Toni Morrison, author of ‘Beloved,’ dies at 88

Toni Morrison has passed away at the age of 88. A source at the famous author’s publisher Knopf reportedly said she passed away Monday night, but the cause of death is not yet known.

According to decider.com, she is best known for Beloved, a 1987 novel about an African-American slave who escaped to Ohio after the Civil War and which won the 1988 Pulitzer Prize for Fiction, throughout her lengthy career, Morrison published dozens of books about the black experience in America, including Beloved, Jazz (1992), and Paradise (1997), three novels that form a loose trilogy.

Toni Morrison was an American novelist, essayist, editor, teacher and professor emeritus at Princeton University.

Beloved was later adapted into a film of the same title with Oprah Winfrey and Danny Glover, their performances helped make the book popular.

In 1988, she was awarded the Pulitzer and the American Book Award for Beloved, and five years later, in 1993, she won the Nobel Prize in Literature, making her the first black woman to ever receive the honour.

In 1998, director Jonathan Demme adapted Beloved for the big screen alongside Winfrey, who starred and served as an executive producer. Winfrey plays Sethe, a former slave who moves in with an old friend from her plantation, Paul D (Glover). Shortly after, Sethe is visited by the spirit of a young woman, Beloved (Thandie Newton), who she learns is her reincarnated daughter.
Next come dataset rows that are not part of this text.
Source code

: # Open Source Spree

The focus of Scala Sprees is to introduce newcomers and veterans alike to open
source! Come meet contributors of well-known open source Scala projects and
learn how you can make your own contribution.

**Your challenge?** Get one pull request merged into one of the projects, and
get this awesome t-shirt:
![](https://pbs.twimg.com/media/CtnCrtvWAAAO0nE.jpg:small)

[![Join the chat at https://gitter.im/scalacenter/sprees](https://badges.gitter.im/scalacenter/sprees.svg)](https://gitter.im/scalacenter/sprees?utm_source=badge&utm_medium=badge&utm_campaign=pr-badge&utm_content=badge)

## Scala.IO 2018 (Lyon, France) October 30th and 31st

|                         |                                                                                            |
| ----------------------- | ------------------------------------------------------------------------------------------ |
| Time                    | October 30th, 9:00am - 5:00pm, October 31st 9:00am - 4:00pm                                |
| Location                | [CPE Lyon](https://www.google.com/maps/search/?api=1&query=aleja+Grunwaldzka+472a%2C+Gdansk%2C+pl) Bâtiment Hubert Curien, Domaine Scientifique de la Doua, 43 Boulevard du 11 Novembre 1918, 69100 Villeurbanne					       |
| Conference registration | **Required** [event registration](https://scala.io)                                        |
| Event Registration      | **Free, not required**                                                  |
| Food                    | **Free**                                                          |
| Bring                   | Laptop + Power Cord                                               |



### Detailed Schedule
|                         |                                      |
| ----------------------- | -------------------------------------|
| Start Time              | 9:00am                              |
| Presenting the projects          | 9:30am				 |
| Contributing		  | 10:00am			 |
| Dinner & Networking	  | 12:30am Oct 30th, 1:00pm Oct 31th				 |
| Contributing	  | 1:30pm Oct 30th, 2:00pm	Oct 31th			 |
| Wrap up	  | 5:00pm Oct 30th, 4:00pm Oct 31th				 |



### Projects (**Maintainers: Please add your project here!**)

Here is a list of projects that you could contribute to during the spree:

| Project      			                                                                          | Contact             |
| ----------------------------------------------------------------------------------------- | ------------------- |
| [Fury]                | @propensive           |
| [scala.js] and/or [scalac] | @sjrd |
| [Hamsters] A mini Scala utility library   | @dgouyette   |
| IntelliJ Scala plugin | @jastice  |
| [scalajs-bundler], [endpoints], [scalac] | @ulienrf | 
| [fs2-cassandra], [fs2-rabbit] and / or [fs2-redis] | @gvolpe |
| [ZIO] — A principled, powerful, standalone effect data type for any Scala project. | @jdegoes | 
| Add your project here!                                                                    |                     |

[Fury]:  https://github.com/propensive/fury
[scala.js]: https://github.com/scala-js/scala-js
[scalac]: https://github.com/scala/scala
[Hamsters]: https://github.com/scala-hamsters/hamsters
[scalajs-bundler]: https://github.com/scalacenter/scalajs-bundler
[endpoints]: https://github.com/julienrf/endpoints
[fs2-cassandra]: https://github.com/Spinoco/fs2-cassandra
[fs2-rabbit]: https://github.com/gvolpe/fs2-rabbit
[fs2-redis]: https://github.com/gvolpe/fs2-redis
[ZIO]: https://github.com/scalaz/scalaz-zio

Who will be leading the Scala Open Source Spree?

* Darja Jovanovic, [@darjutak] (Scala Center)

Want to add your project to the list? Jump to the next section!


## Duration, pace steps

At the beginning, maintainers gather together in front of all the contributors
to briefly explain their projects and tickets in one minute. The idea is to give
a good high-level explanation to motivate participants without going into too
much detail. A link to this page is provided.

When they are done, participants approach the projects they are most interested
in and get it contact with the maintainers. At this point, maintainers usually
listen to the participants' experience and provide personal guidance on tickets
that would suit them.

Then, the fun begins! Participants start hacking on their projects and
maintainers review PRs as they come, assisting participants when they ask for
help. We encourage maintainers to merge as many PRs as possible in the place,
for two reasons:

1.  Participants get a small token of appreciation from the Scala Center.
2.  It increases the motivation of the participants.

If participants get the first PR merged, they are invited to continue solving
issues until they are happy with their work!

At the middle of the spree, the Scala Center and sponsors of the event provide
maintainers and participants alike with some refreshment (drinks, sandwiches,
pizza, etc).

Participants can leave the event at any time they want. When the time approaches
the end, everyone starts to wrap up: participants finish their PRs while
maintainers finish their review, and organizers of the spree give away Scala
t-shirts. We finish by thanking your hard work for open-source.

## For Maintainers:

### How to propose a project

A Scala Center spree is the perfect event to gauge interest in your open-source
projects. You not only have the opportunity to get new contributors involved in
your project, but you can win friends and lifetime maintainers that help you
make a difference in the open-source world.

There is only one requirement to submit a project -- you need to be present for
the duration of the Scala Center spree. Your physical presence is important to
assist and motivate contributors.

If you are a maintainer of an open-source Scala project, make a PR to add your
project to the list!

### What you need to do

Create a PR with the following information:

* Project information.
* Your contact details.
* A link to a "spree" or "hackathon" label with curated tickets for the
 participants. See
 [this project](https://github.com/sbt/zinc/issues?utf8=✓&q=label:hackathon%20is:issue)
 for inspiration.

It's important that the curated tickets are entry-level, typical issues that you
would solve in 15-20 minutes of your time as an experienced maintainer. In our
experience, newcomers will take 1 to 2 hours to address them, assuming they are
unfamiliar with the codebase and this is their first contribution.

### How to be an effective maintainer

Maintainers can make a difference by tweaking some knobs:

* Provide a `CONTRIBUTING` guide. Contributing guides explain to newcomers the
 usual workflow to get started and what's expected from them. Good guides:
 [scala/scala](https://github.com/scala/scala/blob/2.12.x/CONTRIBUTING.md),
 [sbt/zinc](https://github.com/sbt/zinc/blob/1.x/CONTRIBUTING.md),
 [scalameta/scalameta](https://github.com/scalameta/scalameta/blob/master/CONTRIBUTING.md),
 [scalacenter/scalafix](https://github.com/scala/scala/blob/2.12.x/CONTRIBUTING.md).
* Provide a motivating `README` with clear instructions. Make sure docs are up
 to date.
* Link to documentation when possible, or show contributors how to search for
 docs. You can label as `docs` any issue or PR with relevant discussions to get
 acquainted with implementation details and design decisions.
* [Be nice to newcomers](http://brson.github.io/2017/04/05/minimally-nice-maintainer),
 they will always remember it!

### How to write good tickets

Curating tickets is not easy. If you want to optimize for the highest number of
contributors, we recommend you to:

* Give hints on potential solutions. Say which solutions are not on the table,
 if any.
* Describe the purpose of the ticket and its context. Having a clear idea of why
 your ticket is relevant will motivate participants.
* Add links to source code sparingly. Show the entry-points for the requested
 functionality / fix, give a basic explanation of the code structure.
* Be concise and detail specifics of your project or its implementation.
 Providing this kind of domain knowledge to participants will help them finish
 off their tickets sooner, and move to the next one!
The film went on to win an Oscar for Best Costume Design, while helping to popularise Morrison’s work to Oprah’s larger audience, and later, the world as a whole.

According to decieder.com, Morrison’s final novel was God Help the Child (2015), about a dark-skinned child who is abused by her light-skinned parents. After the novel was published, in 2016, she was awarded the PEN/Saul Bellow Award for Achievement in American Fiction, one of the highest honours in American literature.